Frequently Asked Questions
Why was the CW-WDM MSA formed?
IEEE and MSA standards specify single and four wavelengths for today’s datacom optics. Emerging Silicon Photonics (SiPh) based optics are expected to move to 8, 16, and 32 wavelengths, to support high data rate advanced optical communication and computing applications. These higher wavelength counts are a crucial part of the emerging ecosystem and will enable improvements in performance, efficiency, cost, and bandwidth scaling.
What is the goal of the CW-WDM MSA?
The goal of the MSA is to generate a set of specifications for optical power sources. Once the standard is adopted broadly, vendors can leverage a robust supply chain and suppliers have a unified, large market to sell into.
Where can I find the specification?Download →
How is the CW-WDM MSA different from previous standards?
The CW-WDM MSA is different from optical communication standards in that it solely focuses on defining the optical source specifications instead of the full communication link. While it has a number of end use cases, it is not targeted at any single application. Such an approach allows developers to fully optimize links without interoperability constraints, while simultaneously creating a large business opportunity for optical source suppliers.
Is there any overlap between the CW-WDM MSA and previous ethernet standards?
The MSA will leverage optical specifications in previous standards, including IEEE 100GBASE-LR4 and ITU-T DWDM G.694.1, to minimize the development effort required by suppliers and reduce product time-to-market.
What is the difference between a Promoter Member and an Observer Member?
Promoter Members develop the specifications, contribute and license IP, vote on the Standard, and actively promote the MSA. Observer Members are informed of the specification development details on an ongoing basis, and can contribute to the specifications through Promoter Members.
A Word From Our Chair
” Laser Sources have been the critical building block of fiber optic communications. Standardizing their specifications has been key to the success of Telecom and Datacom optics. ITU-T established complete baselines for DWDM and CWDM grids, with G.694.1 and G.694.2 application codes, respectively. IEEE then leveraged these codes to define subsets for high volume datacenter applications. In particular LWDM was derived from G.694.1 and first used for 100GBASE-LR4. CWDM4 was derived from G.694.2 and first used for 40GBASE-LR4. CWDM4 MSA then reused the CWDM4 grid for 100G, and IEEE reused it for 200G FR4 and 400G FR4. IEEE also doubled the LWDM grid for 400GBASE-LR8.

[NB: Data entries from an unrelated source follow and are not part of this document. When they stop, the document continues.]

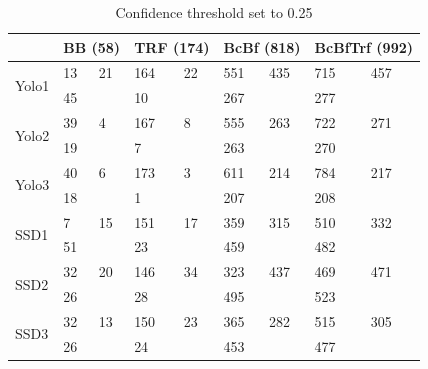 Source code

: \begin{table}[h!]
\centering
\begin{tabular}{l|ll|ll|ll|ll}
                       & \multicolumn{2}{l|}{BB (58)} & \multicolumn{2}{l|}{TRF (174)} & \multicolumn{2}{l|}{BcBf (818)} & \multicolumn{2}{l}{BcBfTrf (992)} \\ \hline
\multirow{2}{*}{Yolo1} & 13            & 21           & 164            & 22            & 551            & 435            & 715              & 457             \\
                       & 45            &              & 10             &               & 267            &                & 277              &                 \\ \hline

\multirow{2}{*}{Yolo2} & 39            & 4            & 167            & 8             & 555            & 263            & 722              & 271             \\
                       & 19            &              & 7              &               & 263            &                & 270              &                 \\ \hline
\multirow{2}{*}{Yolo3} & 40            & 6            & 173            & 3             & 611            & 214            & 784              & 217             \\
                       & 18            &              & 1              &               & 207            &                & 208              &                 \\ \hline
\multirow{2}{*}{SSD1}  & 7             & 15           & 151            & 17            & 359            & 315            & 510              & 332             \\
                       & 51            &              & 23             &               & 459            &                & 482              &                 \\ \hline
\multirow{2}{*}{SSD2}  & 32            & 20           & 146            & 34            & 323            & 437            & 469              & 471             \\
                       & 26            &              & 28             &               & 495            &                & 523              &                 \\ \hline

\multirow{2}{*}{SSD3}  & 32            & 13           & 150            & 23            & 365            & 282            & 515              & 305             \\
                       & 26            &              & 24             &               & 453            &                & 477              &                
\end{tabular}
\caption{Confidence threshold set to 0.25}
\end{table}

The CW-WDM MSA will leverage ITU-T and IEEE standards to specify multiple 8, 16 and 32 wavelength grid sets in O-band, for emerging advanced datacom and computing optics. The sets will have sufficient commonality so that laser suppliers only have to invest in one technology platform. Developers will have sufficient choice to enable innovation and design optimum solutions for a wide range of applications. Initial products may use 8 wavelengths, and then move to 16 and 32 wavelengths. MSA compliance will not require support of all specified sets.”